== Segment start ==

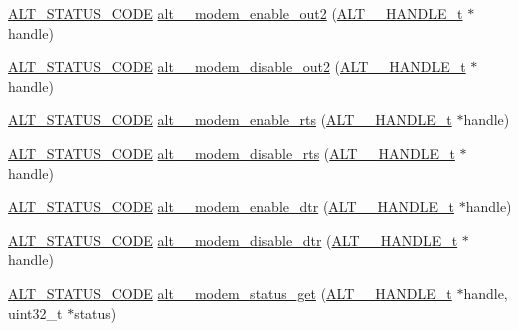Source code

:\begin{DoxyCompactItemize}
\item 
\mbox{\hyperlink{hwlib_8h_abdb0d369f069723ca55d6c94bcaaaa12}{A\+L\+T\+\_\+\+S\+T\+A\+T\+U\+S\+\_\+\+C\+O\+DE}} \mbox{\hyperlink{group__UART__MODEM_gaa526f06ccac0ca4f272ead0b8affaaa5}{alt\+\_\+\_\+modem\+\_\+enable\+\_\+out2}} (\mbox{\hyperlink{group__UART__BASIC_ga4173f362f19fc04032c3859b78d78119}{A\+L\+T\+\_\+\_\+\+H\+A\+N\+D\+L\+E\+\_\+t}} $\ast$handle)
\item 
\mbox{\hyperlink{hwlib_8h_abdb0d369f069723ca55d6c94bcaaaa12}{A\+L\+T\+\_\+\+S\+T\+A\+T\+U\+S\+\_\+\+C\+O\+DE}} \mbox{\hyperlink{group__UART__MODEM_ga407ab9e7eb979eedaf74d09c76602ca4}{alt\+\_\+\_\+modem\+\_\+disable\+\_\+out2}} (\mbox{\hyperlink{group__UART__BASIC_ga4173f362f19fc04032c3859b78d78119}{A\+L\+T\+\_\+\_\+\+H\+A\+N\+D\+L\+E\+\_\+t}} $\ast$handle)
\item 
\mbox{\hyperlink{hwlib_8h_abdb0d369f069723ca55d6c94bcaaaa12}{A\+L\+T\+\_\+\+S\+T\+A\+T\+U\+S\+\_\+\+C\+O\+DE}} \mbox{\hyperlink{group__UART__MODEM_gaf0526c0f515477dfa32e34f4e712ab61}{alt\+\_\+\_\+modem\+\_\+enable\+\_\+rts}} (\mbox{\hyperlink{group__UART__BASIC_ga4173f362f19fc04032c3859b78d78119}{A\+L\+T\+\_\+\_\+\+H\+A\+N\+D\+L\+E\+\_\+t}} $\ast$handle)
\item 
\mbox{\hyperlink{hwlib_8h_abdb0d369f069723ca55d6c94bcaaaa12}{A\+L\+T\+\_\+\+S\+T\+A\+T\+U\+S\+\_\+\+C\+O\+DE}} \mbox{\hyperlink{group__UART__MODEM_gaee57e9c1fd3a950e0ee38ed8e6a43306}{alt\+\_\+\_\+modem\+\_\+disable\+\_\+rts}} (\mbox{\hyperlink{group__UART__BASIC_ga4173f362f19fc04032c3859b78d78119}{A\+L\+T\+\_\+\_\+\+H\+A\+N\+D\+L\+E\+\_\+t}} $\ast$handle)
\item 
\mbox{\hyperlink{hwlib_8h_abdb0d369f069723ca55d6c94bcaaaa12}{A\+L\+T\+\_\+\+S\+T\+A\+T\+U\+S\+\_\+\+C\+O\+DE}} \mbox{\hyperlink{group__UART__MODEM_gaad66f3bac9da6aaa132f80870446f792}{alt\+\_\+\_\+modem\+\_\+enable\+\_\+dtr}} (\mbox{\hyperlink{group__UART__BASIC_ga4173f362f19fc04032c3859b78d78119}{A\+L\+T\+\_\+\_\+\+H\+A\+N\+D\+L\+E\+\_\+t}} $\ast$handle)
\item 
\mbox{\hyperlink{hwlib_8h_abdb0d369f069723ca55d6c94bcaaaa12}{A\+L\+T\+\_\+\+S\+T\+A\+T\+U\+S\+\_\+\+C\+O\+DE}} \mbox{\hyperlink{group__UART__MODEM_gadc0d324ab6b1f91e11338c7b6367ac4d}{alt\+\_\+\_\+modem\+\_\+disable\+\_\+dtr}} (\mbox{\hyperlink{group__UART__BASIC_ga4173f362f19fc04032c3859b78d78119}{A\+L\+T\+\_\+\_\+\+H\+A\+N\+D\+L\+E\+\_\+t}} $\ast$handle)
\item 
\mbox{\hyperlink{hwlib_8h_abdb0d369f069723ca55d6c94bcaaaa12}{A\+L\+T\+\_\+\+S\+T\+A\+T\+U\+S\+\_\+\+C\+O\+DE}} \mbox{\hyperlink{group__UART__MODEM_gaf74723b502d6c286c04f948ef002d5cd}{alt\+\_\+\_\+modem\+\_\+status\+\_\+get}} (\mbox{\hyperlink{group__UART__BASIC_ga4173f362f19fc04032c3859b78d78119}{A\+L\+T\+\_\+\_\+\+H\+A\+N\+D\+L\+E\+\_\+t}} $\ast$handle, uint32\+\_\+t $\ast$status)
\end{DoxyCompactItemize}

== Segment end ==

• _TASK PROMPT_: In the records, which lines use the word "DoxyCompactItemize"? Report them.

• _WORKED SOLUTION_:
:\begin{DoxyCompactItemize}
\end{DoxyCompactItemize}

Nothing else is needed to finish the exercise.